Where are we as a country that this balloon is not only news, but the sole story of interest?

Arianna Huffington went on MSNBC on Thursday shortly after the discovery of little Falcon in his parents’ attic, and she was among the first to criticize the way that the media latched onto this story.  Her argument from the start was that the story, while of some interest, does not immediately trump the other news events of the week – namely, the Senate reporting the Baucus health care reform bill to the floor, or the botched elections in Afghanistan that have serious implications for the American role and continued presence there.

The coverage and fallout of this story has demonstrably given credence to an oft-thrown criticism that American media is fickle and increasingly irrelevant.  Watch CNN and you might believe that the three biggest news stories in the world this fall have been Jon Gosselin, Kanye West, and Balloon Boy.  Our obsession with spectacle has led us to ignore the issues that actually have substantial bearing on how we live our lives.  We’ve grown accustomed to the media being a forum through which we view vicariously the lives of the rich and weird.

But it isn’t only the media at fault. Foreign Policy ran a piece last week that commented on the extraordinary amount of attention American citizens have given the balloon story, and wondered rhetorically whether that attention could have been better utilized elsewhere:  “The amount of energy that had been exerted by the Twitterati to save the now infamous “balloon boy” would probably be enough to prevent at least a few dozen African genocides.”  There’s a very real point here.  If America’s rapt attention focused on Rwanda with this intensity, for instance, is there any doubt that President Clinton and Secretary Albright would have felt compelled to action?  And what about Iran?  What does it say about our society that we stand unified in hoping balloon boy lands safely, but don’t bat an eye when hearing recent reports of mass atrocities abroad?

Analysis on cable television is now analogous with demagoguery.  Subtleties in political discourse have been replaced with simplified absurdities.  How can people seriously launch a protest against a public option in health care while deriding the government for failing to provide a better public option in transportation on the weekends?
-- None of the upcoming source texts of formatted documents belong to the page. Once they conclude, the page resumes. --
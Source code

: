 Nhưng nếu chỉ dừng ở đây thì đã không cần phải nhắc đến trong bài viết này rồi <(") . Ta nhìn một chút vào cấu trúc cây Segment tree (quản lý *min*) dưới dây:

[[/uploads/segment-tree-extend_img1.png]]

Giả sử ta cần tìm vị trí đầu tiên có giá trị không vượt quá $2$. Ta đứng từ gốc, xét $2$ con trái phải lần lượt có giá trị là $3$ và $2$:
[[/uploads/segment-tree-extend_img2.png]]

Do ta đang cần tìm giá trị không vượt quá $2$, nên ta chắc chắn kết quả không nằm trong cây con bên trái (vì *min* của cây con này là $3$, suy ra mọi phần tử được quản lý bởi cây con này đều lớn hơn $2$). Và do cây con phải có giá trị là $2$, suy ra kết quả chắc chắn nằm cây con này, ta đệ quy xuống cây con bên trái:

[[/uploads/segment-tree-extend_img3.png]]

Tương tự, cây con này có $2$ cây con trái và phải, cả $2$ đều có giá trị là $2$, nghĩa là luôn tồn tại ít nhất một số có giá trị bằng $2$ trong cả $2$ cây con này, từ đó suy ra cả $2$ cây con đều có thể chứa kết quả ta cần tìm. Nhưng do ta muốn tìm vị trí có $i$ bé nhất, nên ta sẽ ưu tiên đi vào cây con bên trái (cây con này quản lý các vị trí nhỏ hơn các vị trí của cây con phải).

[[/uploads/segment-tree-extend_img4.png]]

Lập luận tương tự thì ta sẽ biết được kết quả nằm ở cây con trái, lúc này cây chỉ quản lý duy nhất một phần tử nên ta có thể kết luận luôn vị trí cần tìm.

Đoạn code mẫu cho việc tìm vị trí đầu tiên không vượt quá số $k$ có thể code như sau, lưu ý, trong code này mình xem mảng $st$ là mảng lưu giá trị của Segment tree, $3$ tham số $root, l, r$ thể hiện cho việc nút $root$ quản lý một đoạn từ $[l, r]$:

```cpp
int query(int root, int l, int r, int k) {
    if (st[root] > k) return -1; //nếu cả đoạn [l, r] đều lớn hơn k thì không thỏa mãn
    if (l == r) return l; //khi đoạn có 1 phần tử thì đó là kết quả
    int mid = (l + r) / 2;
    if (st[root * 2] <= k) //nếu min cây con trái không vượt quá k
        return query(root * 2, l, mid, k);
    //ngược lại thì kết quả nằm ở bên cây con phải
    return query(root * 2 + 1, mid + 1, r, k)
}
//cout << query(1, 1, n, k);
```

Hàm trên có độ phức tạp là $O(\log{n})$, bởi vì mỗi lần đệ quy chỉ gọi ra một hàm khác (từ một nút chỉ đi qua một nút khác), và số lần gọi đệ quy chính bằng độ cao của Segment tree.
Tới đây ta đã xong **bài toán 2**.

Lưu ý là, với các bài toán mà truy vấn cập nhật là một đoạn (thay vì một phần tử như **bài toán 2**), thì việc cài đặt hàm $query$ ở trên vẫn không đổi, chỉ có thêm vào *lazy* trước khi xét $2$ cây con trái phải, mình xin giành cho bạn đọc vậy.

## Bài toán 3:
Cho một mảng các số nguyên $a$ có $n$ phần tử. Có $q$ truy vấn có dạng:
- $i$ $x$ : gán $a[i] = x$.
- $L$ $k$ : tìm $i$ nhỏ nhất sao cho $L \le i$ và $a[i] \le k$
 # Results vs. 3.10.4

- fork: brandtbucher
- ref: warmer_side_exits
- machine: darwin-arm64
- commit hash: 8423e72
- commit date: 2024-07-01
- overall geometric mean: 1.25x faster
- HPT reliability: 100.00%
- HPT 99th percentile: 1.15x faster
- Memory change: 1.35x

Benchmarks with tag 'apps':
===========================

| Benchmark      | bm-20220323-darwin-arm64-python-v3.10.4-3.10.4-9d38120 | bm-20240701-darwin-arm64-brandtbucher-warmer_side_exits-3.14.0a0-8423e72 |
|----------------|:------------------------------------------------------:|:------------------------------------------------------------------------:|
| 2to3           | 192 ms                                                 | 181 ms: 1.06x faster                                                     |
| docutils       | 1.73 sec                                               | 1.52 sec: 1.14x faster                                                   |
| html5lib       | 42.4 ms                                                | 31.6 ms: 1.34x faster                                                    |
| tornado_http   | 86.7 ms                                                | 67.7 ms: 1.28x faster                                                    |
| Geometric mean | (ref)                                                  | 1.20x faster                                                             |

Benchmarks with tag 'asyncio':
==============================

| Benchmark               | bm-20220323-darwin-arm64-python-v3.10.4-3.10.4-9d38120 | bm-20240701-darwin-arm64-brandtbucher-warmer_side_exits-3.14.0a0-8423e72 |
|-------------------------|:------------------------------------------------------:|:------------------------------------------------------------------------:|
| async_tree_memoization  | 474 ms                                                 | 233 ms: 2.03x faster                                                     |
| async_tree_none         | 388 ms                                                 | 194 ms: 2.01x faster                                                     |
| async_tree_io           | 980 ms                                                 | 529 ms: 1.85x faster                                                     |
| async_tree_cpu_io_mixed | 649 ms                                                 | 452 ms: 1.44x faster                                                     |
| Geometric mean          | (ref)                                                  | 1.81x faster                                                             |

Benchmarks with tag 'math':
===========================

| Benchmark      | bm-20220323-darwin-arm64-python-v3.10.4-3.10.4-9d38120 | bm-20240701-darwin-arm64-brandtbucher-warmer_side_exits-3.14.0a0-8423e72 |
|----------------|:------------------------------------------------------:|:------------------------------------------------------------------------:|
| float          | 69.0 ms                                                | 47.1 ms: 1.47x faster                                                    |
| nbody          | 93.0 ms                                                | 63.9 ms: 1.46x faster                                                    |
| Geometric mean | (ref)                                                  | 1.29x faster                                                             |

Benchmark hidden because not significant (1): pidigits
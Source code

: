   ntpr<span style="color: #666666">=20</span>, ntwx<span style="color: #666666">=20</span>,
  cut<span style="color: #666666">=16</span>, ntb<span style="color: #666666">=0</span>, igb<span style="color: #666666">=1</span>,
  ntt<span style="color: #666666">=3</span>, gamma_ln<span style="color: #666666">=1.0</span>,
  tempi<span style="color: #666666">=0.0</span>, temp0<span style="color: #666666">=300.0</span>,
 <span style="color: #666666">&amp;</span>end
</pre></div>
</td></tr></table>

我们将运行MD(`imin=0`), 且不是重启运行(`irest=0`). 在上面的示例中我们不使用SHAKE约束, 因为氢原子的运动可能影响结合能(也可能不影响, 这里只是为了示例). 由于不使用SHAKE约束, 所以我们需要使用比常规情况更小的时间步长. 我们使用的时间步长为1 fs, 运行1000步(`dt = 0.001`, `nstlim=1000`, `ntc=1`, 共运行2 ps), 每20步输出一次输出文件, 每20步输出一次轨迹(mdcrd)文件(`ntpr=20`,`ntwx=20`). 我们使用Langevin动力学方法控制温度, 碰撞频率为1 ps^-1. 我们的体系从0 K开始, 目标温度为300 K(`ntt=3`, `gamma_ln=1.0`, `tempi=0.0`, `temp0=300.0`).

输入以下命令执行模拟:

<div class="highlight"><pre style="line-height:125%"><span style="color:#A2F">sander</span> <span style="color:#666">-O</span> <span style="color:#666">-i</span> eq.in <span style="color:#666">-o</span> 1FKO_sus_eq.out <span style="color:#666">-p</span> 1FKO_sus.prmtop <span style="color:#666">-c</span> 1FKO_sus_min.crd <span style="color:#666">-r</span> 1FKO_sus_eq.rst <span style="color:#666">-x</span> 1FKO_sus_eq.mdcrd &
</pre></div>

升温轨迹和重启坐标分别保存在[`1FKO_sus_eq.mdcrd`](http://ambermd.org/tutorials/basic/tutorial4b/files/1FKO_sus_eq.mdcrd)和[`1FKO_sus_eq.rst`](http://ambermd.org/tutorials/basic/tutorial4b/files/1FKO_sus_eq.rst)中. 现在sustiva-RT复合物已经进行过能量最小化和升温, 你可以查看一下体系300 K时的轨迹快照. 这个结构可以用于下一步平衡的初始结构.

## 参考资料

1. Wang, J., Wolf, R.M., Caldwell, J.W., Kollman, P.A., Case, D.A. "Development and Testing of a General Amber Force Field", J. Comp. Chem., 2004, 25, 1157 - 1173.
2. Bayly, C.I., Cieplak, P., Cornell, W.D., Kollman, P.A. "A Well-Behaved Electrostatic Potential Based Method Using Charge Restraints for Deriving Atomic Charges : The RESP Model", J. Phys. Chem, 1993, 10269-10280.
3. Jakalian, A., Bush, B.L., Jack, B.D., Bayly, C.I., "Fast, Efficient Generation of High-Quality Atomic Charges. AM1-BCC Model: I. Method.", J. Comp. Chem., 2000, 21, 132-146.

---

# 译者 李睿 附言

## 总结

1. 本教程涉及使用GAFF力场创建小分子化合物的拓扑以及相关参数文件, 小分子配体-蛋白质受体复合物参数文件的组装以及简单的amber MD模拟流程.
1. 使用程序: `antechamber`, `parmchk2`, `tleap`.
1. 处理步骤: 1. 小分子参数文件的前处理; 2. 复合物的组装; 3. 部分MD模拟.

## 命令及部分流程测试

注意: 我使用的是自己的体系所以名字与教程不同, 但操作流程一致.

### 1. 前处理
I don’t know how we fix this.  Obviously the media doesn’t feel accountable to cover meaningful topics.  And obviously Americans aren’t really demanding it.  But with the revolution in communication and the potential for mobilization around political and social causes, it is a real shame that all of our empathy and concern is so easily drawn by a crazy father willing to shove his son in an attic for attention.  I saw 50 facebook updates about the balloon last week.  I didn’t see any about Afghanistan.  Not that I expect to, but why do we care so passionately for something that doesn’t have any bearing on our lives?

I saw Jon Stewart do a stand-up routine this weekend, and he summarized the diminishing import of American media as well as anyone can: it is a sad state of affairs when our “serious” media outlets interrupt a newscast with “In Afghanistan, electoral turmoil… OH MY GOD SOMETHING SHINY IN THE SKY” and nobody bats an eye.  Yes, yes it is.